Питер устроен обычно. Достаточно отойти на несколько сотен метров от туристических маршрутов, и ты попадаешь в другой город. В том городе необустроенные проходные дворы-колодцы, висящие на одной петле двери подъездов, облупившаяся и покрытая черным грибком сырости штукатурка, проржавевшие надписи «дом образцовой культуры быта», в подворотнях пахнет кошками, старой мочой и бедностью.
В гранитных спусках к воде вывороченные камни, куски битого стекла и асфальта.
Это настоящий город. С него давно облетели желтые листики осени Великой Империи, торжественных выездов к Александрийскому Столпу, стали военных парадов, «отсель грозить мы будем шведу…».
Питер – столица Великой Империи.
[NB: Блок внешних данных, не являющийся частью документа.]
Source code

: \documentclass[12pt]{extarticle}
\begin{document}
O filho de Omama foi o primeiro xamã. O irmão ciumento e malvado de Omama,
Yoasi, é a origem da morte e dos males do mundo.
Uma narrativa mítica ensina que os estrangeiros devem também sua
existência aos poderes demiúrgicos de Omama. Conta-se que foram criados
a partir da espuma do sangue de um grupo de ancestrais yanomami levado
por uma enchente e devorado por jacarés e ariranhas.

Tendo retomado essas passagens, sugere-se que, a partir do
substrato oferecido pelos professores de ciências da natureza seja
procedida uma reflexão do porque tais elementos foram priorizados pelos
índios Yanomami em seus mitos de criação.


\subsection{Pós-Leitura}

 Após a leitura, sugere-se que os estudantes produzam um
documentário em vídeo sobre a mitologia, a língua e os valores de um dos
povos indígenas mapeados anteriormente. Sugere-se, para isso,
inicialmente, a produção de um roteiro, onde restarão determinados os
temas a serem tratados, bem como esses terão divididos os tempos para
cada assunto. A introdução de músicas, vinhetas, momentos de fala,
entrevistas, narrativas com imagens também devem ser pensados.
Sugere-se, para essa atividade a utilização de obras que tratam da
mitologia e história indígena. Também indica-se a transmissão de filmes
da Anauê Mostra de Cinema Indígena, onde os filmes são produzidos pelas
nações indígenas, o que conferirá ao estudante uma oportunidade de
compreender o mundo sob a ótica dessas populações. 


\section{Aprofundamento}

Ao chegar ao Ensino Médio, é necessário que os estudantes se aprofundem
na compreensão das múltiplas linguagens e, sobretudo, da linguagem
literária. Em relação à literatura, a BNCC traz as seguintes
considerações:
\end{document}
Он не может существовать, как бутафория, атланты не способны держать неизвестно что. В Генеральном штабе, стоя у окна с видом на Дворцовую площадь, маршалы не могут планировать битву за коровник. В этом Адмиралтействе нельзя управлять действиями авианосца «Кузя». Клодтовских коней нет смысла удерживать. Они никуда больше не бегут, им просто некуда бежать.
Агония Империи — это нелюбовь. Над Питером нелюбовь висит густым зимним туманом, когда северное солнце нехотя показывается на пару часов, чтобы отправиться на работу в другие, более приспособленные для жизни человека места на Земле.
Подавляющее большинство людей, что живут сегодня в Питере, не имеют к этому городу никакого отношения. С равным результатом они могли бы жить в Улан-Удэ, Омске, Москве или Челябинске. Даже, если они родились и выросли в этом городе, они его не понимают и не чувствуют. Если они говорят, что любят этот город, это не имеет значения. Питер требует содержательности. Его нельзя любить за разговоры о чижике-пыжике, за новодел поруганных дворцов, или ряды унитазных сидений в коммуналке дома, где жил Прокофьев. А еще объяснять владельцам унитазных крышек, кто это такой. Это город не для всех, кто здесь живет.
Если вы, на самом деле, хотите таинства любви к Великому городу, надо прийти зимней морозной ночью, часа в три-четыре, на Дворцовую площадь, когда метель крутит по брусчатке мириады снежинок. Мосты зимой не разводят, очень холодно, людей нет. Сначала постоять минут пятнадцать-двадцать, привыкая к ледяному ветру с Невы, когда бывает трудно дышать. Потом встать спиной к арке Генерального штаба, лицом к Эрмитажу. И медленно поднять голову вверх, от поземки, мечущейся по огромной площади, к ангелу на Александрийском столпе.
Вы - в центре Вселенной. 
Выход есть. Он почти всегда там же, где и вход. Там, где сувенирная лавка.